Dealing with CORS

No 'Access-Control-Allow-Origin' header is present on the requested resource

If you have seen the error message above in your web application, this is the correct page to have a look at. This error is related to a topic called Cross-Origin Resource Sharing (CORS).

Understanding the Same-origin policy

First of all, you need to know that browsers have a policy called the Same-origin policy for security reasons. Under this policy, a script inside a web page can access other web page's data only if they both have the same origin. An origin consists of URI scheme, host name, and port number. This means, a script inside http://example.com can only access data within the same origin such as http://example.com/users. Trying to access data in other origins such as http://sample.com/users will lead to a violation error. You don't want arbitrary scripts sending to or retrieving data from malicious web sites so the Same-origin policy plays a very important role in order to protect you from these threats.

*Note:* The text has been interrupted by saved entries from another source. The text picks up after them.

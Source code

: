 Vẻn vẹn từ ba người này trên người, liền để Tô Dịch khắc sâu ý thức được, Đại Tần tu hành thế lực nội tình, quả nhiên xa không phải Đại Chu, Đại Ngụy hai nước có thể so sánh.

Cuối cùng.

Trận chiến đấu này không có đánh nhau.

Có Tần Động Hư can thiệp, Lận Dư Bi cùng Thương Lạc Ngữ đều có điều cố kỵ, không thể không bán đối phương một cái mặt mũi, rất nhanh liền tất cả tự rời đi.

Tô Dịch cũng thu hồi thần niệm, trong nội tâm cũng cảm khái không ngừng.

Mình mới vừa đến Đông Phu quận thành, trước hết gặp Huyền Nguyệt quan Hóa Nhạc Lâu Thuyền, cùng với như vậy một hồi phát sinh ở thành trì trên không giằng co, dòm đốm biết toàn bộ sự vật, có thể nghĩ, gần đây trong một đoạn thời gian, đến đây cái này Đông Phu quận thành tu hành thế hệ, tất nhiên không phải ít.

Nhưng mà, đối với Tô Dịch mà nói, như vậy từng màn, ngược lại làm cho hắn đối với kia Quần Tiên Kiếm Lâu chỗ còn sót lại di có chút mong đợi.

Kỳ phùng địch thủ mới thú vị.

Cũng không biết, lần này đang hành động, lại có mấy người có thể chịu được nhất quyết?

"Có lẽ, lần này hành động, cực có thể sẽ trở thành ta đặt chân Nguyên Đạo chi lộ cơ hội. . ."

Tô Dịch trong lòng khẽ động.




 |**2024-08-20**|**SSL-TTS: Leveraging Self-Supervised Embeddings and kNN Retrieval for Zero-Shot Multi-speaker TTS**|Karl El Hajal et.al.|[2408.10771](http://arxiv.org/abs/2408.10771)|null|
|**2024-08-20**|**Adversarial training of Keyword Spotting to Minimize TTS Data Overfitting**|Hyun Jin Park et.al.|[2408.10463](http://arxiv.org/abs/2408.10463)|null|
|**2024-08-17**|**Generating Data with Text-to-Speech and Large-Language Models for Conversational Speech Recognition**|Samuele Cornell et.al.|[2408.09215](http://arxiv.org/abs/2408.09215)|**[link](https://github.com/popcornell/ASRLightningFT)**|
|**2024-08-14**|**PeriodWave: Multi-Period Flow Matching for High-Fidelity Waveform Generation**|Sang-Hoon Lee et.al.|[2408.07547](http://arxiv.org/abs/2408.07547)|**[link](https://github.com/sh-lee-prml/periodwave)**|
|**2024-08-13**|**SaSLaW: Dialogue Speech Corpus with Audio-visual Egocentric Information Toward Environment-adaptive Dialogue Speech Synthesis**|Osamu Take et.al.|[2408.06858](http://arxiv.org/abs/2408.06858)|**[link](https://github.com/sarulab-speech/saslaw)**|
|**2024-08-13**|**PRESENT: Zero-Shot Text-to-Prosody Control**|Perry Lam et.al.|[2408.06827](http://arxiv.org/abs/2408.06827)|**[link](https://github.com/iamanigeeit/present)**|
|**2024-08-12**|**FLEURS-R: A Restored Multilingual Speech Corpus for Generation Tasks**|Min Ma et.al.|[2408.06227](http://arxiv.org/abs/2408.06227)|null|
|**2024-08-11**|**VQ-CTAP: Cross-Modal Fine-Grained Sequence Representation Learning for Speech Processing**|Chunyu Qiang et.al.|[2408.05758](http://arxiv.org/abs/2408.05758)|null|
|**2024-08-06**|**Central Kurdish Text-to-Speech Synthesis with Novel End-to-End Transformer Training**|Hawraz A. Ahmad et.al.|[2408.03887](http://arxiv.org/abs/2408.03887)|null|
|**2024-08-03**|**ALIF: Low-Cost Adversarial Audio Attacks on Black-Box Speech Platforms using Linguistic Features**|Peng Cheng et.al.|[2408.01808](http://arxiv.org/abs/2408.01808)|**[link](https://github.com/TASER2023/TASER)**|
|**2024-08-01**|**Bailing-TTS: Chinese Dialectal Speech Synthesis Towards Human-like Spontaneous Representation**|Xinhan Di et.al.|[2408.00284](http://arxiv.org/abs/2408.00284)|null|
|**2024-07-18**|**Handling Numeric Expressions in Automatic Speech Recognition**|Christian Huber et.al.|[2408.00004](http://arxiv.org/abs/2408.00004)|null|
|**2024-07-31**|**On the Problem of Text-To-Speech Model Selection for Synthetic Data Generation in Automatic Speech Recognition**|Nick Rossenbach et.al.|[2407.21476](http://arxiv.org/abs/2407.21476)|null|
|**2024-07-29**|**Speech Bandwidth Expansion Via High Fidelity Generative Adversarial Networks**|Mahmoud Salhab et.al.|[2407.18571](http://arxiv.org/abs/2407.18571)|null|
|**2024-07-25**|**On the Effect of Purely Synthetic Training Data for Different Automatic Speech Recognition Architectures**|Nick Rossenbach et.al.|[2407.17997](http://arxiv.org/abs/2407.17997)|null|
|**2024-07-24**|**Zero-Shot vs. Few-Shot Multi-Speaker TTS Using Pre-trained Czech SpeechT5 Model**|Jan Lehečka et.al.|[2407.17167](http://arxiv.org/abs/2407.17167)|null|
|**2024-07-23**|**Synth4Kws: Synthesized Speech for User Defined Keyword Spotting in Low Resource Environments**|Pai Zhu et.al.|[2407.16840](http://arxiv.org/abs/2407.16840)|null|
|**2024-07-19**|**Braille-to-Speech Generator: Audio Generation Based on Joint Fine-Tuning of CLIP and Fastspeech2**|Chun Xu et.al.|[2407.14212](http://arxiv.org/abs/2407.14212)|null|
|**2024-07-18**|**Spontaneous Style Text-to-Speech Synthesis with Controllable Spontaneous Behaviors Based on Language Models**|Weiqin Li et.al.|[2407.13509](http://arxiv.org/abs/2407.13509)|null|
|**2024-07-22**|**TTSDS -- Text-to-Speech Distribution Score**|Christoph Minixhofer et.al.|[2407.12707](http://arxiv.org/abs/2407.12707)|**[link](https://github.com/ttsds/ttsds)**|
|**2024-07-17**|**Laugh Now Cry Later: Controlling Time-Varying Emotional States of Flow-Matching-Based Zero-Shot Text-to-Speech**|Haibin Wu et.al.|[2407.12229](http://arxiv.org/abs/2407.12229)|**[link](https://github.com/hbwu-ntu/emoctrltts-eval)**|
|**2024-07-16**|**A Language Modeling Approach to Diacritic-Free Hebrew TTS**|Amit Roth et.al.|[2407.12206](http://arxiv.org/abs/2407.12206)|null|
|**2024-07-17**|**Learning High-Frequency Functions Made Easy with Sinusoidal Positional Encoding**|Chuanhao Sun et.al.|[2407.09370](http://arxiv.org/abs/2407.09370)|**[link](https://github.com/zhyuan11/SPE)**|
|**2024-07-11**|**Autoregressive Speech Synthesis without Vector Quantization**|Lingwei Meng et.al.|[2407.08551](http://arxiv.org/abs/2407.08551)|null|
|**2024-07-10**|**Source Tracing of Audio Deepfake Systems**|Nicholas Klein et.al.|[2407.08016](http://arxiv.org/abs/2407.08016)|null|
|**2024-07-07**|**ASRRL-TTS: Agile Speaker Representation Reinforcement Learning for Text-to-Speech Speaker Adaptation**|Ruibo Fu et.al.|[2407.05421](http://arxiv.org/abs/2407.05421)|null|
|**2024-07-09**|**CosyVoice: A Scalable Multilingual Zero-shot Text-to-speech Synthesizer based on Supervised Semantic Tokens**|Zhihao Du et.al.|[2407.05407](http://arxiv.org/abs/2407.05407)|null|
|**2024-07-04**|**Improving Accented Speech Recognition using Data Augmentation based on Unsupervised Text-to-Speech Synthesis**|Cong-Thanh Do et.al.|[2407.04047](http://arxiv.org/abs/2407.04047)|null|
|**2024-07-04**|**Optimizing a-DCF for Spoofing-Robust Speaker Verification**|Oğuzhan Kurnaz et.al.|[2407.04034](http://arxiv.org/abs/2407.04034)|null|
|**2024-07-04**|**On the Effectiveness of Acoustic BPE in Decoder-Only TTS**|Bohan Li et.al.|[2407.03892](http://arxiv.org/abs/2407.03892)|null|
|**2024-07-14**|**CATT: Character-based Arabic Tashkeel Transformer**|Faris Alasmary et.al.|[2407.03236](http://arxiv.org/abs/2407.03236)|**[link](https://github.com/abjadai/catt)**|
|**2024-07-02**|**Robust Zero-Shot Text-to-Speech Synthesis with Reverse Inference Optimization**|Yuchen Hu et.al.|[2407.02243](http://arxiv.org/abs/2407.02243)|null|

Problems in Developing Web Applications Locally

Despite the pros, there are situations where the Same-origin policy gets in the way. What if you wanted to develop a Single Page Application locally and access data via OpenFaaS functions? Often, developers get stuck with an error telling you that you don't have a Access-Control-Allow-Origin header present. This is because your local web server and the OpenFaaS gateway have different origins as illustrated below.

CORS - 图1

Using Reverse Proxies as a Workaround

Mainly there are two ways to deal with this problem. Either set a CORS header (which is not covered in this page) or make the browser think it is talking to the same origin using reverse proxies. If you place a reverse proxy inside or in front of your web server, you can route specific requests to specific targets. For example, you can route all ajax requests in your web application which start with /api to the OpenFaaS gateway by proxying it from the web server as illustrated below.

CORS - 图2

This way, the request from the browser doesn't violate the Same-origin policy and under the hood, would be proxied to the OpenFaaS gateway.

An Example with a Vue.js + Webpack Application

Let's look at a very minimal Vue.js Single Page application setup with webpack to actually see how it works. Typically, a web developer will run npm run dev to spin up a local webpack dev server. Suppose this was served on http://localhost:8081. By default, the OpenFaaS gateway will be exposed on http://localhost:8080 which means the local dev server and the OpenFaaS gateway have different origins. Therefore, if the Vue.js application requests data from the OpenFaaS gateway (http://localhost:8080), it will fail because it violates the Same-origin policy. The following diagram shows the relation.

CORS - 图3

Here's a quick view of the code trying to call the echo function from the Vue.js application:

  1. // URL to the echo function
  2. const url = 'http://localhost:8080/function/echo';
  3.  
  4. // Sample payload
  5. const data = {
  6. test: 'test'
  7. };
  8.  
  9. // AJAX request
  10. fetch(url, {
  11. body: JSON.stringify(data),
  12. method: 'POST'
  13. }).then(res => res.json())

and ends up with the following error:

Failed to load http://localhost:8080/function/echo: No 'Access-Control-Allow-Origin' header is present on the requested resource. Origin 'http://localhost:8081' is therefore not allowed access. If an opaque response serves your needs, set the request's mode to 'no-cors' to fetch the resource with CORS disabled.

In order to solve this problem, we'll need a reverse proxy to proxy the request from the webpack dev server to the OpenFaas gateway. Luckily, the webpack dev server has a built-in feature for this by taking advantage of the devServer.proxy feature. You can simply write a definition as follows in your webpack configuration:

  1. proxy: {
  2. '/function': 'http://localhost:8080'
  3. }

With this, all your requests starting with /function will be proxied to the gateway (http://localhost:8080) which is exactly the behavior we want. The following diagram shows how the data flows.

CORS - 图4

Now that the requests would be proxied, the previous code will look like this:

  1. // URL to the echo function.
  2. // Note that the origin isn't needed since we request to the same server.
  3. const url = '/function/echo';
  4.  
  5. // Sample payload
  6. const data = {
  7. test: 'test'
  8. };
  9.  
  10. // AJAX request
  11. fetch(url, {
  12. body: JSON.stringify(data),
  13. method: 'POST'
  14. }).then(res => res.json())

Which will end as a successful request.